--- SOURCE RECORDS Enclosed Below ---

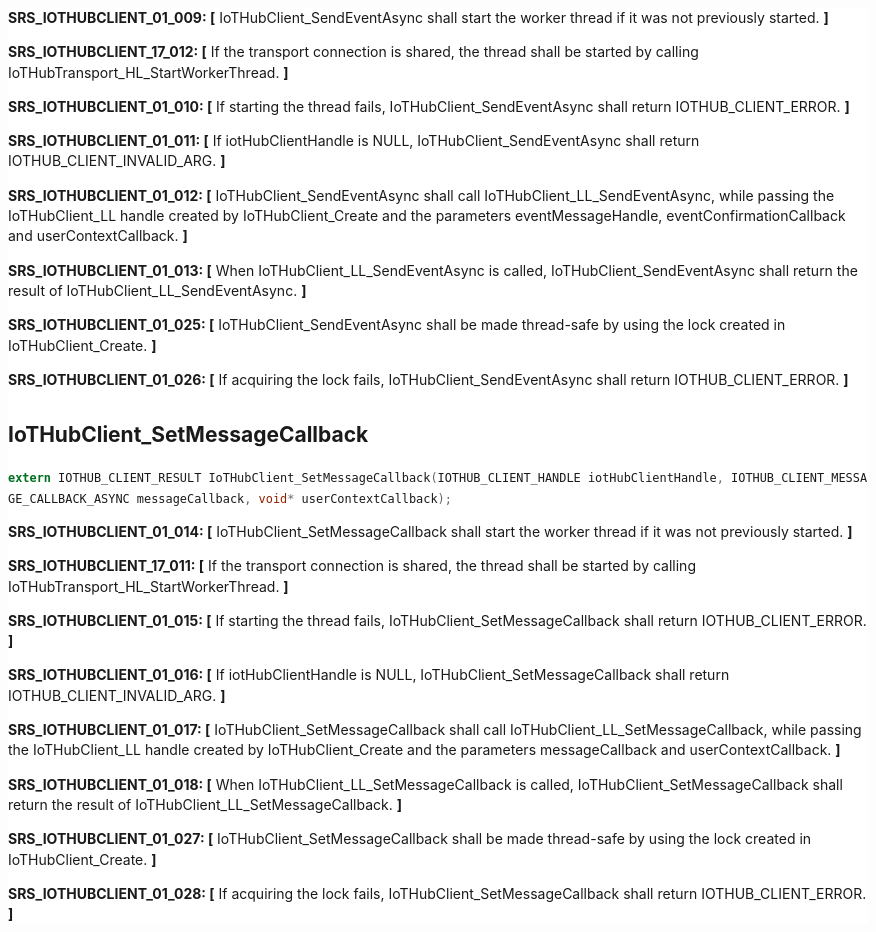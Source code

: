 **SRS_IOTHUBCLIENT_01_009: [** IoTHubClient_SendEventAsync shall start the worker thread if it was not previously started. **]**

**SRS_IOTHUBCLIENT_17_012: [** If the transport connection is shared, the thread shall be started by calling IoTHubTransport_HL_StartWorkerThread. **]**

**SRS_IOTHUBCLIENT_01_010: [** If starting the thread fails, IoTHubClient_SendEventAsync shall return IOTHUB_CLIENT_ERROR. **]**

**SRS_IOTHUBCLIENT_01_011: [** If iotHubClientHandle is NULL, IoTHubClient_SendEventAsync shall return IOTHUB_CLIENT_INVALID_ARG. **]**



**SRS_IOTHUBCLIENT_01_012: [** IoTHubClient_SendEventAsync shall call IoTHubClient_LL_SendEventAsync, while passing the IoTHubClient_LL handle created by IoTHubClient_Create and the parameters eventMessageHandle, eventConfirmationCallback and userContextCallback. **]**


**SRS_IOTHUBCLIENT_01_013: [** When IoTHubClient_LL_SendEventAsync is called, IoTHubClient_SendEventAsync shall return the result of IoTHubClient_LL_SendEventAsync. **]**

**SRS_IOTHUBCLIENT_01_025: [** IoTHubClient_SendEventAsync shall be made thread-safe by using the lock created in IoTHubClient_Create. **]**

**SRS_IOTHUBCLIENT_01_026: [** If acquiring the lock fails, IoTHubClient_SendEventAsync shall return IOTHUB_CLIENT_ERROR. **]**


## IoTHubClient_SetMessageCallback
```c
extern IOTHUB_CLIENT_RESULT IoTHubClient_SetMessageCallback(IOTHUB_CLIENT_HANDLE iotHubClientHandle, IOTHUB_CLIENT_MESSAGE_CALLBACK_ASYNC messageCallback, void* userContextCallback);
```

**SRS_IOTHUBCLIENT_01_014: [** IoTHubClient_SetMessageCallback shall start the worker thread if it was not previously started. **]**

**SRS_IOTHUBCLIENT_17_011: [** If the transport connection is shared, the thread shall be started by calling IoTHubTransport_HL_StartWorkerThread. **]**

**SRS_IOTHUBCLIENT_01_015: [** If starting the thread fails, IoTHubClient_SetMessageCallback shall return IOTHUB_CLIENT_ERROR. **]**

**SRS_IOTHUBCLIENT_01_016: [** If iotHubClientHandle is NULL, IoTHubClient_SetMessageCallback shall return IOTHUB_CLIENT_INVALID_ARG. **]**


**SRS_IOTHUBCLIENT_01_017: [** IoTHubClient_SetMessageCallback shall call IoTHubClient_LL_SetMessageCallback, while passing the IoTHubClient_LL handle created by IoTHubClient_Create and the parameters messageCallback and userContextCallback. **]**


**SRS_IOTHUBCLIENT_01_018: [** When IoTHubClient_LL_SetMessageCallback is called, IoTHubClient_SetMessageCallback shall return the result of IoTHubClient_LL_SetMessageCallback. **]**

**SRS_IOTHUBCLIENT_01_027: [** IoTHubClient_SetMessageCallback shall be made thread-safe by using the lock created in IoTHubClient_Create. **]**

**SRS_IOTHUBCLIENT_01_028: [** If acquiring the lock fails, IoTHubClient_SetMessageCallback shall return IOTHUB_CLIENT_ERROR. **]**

--- End of Enclosed SOURCE RECORDS ---
--- SOURCE RECORDS Enclosed Below ---

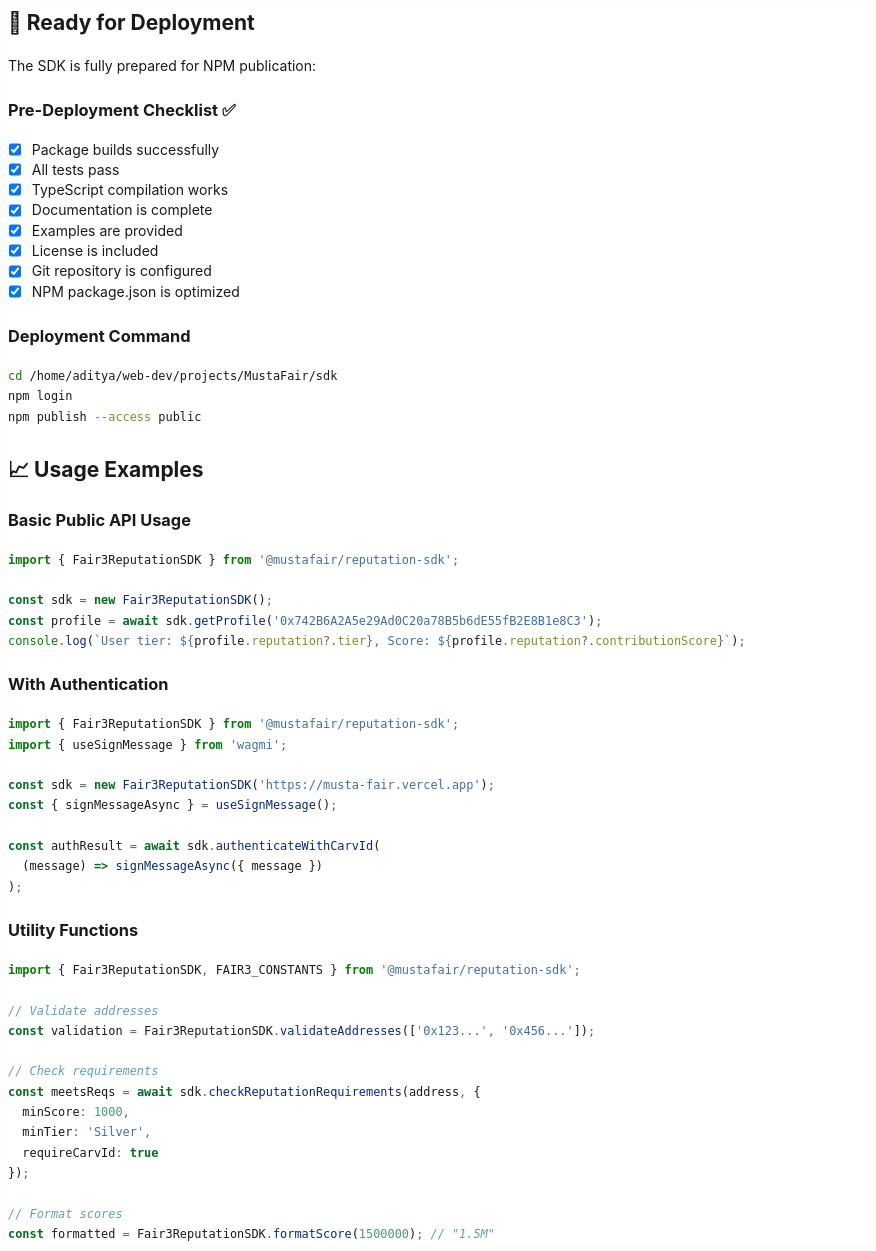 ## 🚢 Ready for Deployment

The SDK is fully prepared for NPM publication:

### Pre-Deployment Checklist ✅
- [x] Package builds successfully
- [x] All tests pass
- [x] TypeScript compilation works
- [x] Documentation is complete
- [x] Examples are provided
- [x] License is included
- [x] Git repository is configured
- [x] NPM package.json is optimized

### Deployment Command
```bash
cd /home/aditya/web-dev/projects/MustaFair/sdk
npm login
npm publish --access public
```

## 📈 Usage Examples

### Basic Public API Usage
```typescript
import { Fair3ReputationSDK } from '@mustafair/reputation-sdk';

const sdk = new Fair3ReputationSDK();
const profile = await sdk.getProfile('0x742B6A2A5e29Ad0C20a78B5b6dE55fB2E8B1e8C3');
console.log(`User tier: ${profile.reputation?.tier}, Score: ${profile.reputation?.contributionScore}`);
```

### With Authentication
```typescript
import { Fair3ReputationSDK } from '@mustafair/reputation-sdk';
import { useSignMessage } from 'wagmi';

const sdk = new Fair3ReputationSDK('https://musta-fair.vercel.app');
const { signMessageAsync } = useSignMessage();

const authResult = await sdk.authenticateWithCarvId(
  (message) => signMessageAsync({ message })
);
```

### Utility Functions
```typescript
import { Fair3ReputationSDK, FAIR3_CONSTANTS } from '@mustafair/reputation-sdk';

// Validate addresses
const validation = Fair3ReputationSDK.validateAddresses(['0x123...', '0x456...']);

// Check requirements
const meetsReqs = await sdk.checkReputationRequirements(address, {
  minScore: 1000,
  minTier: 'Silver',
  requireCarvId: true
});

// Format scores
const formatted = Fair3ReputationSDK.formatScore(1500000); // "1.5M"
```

--- End of Enclosed SOURCE RECORDS ---
--- SOURCE RECORDS Enclosed Below ---

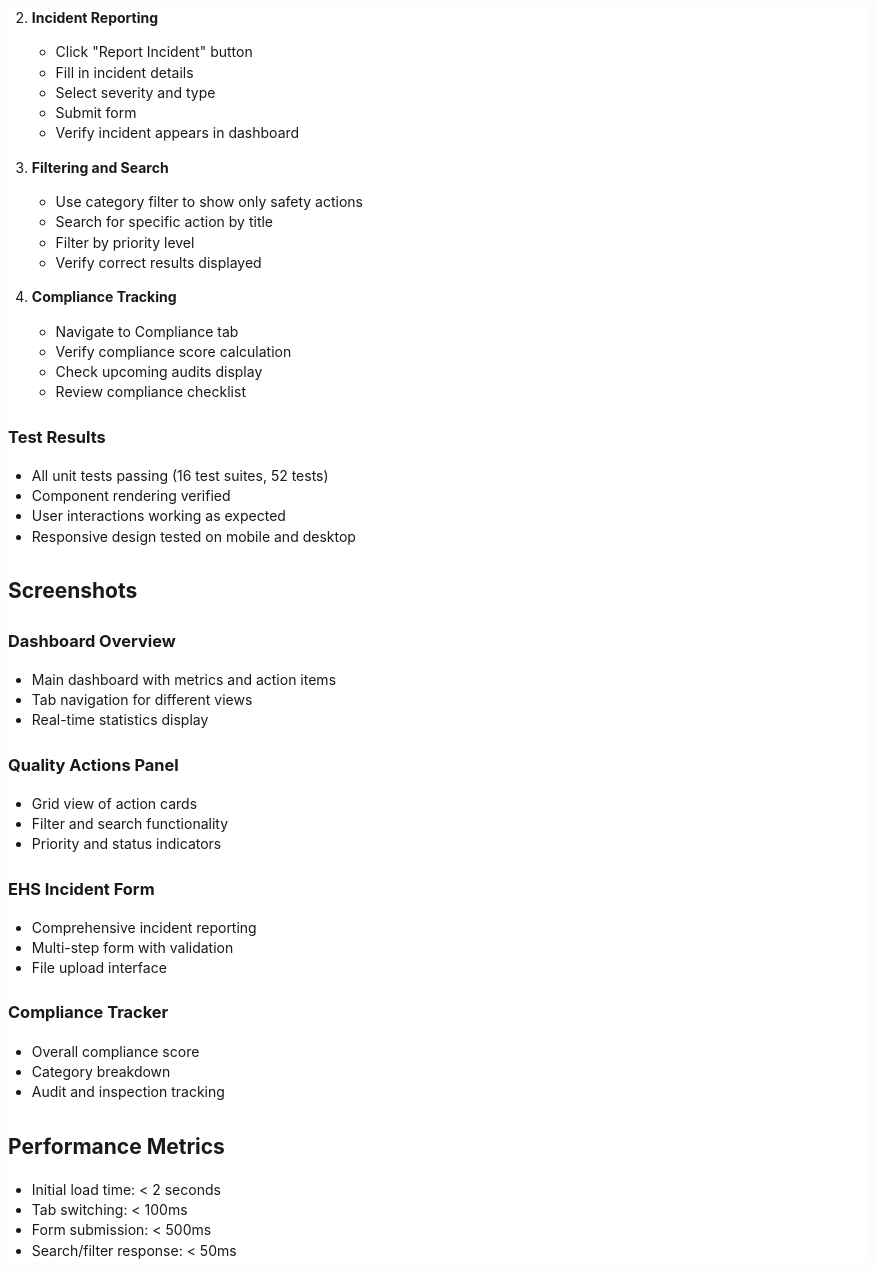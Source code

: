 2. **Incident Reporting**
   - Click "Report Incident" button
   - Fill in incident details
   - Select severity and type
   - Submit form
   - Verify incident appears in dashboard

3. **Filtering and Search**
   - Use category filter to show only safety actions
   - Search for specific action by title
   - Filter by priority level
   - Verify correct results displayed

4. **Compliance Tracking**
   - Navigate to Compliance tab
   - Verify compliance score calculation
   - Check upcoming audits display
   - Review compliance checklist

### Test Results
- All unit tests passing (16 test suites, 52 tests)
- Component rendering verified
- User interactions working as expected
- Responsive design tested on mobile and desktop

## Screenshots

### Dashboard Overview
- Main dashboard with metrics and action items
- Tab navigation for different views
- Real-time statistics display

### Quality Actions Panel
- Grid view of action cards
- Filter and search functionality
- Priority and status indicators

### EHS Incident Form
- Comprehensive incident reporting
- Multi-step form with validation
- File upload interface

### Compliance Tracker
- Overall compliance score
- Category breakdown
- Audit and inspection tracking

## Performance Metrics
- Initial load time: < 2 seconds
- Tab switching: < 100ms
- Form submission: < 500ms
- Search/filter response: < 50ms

--- End of Enclosed SOURCE RECORDS ---

*PROMPT*
Write down exactly the span of lines above from the one containing "- Component rendering verified" to the one containing "- Search/filter response: < 50ms", both ends included.

*REPLY TO THE EXERCISE*
- Component rendering verified
- User interactions working as expected
- Responsive design tested on mobile and desktop

## Screenshots

### Dashboard Overview
- Main dashboard with metrics and action items
- Tab navigation for different views
- Real-time statistics display

### Quality Actions Panel
- Grid view of action cards
- Filter and search functionality
- Priority and status indicators

### EHS Incident Form
- Comprehensive incident reporting
- Multi-step form with validation
- File upload interface

### Compliance Tracker
- Overall compliance score
- Category breakdown
- Audit and inspection tracking

## Performance Metrics
- Initial load time: < 2 seconds
- Tab switching: < 100ms
- Form submission: < 500ms
- Search/filter response: < 50ms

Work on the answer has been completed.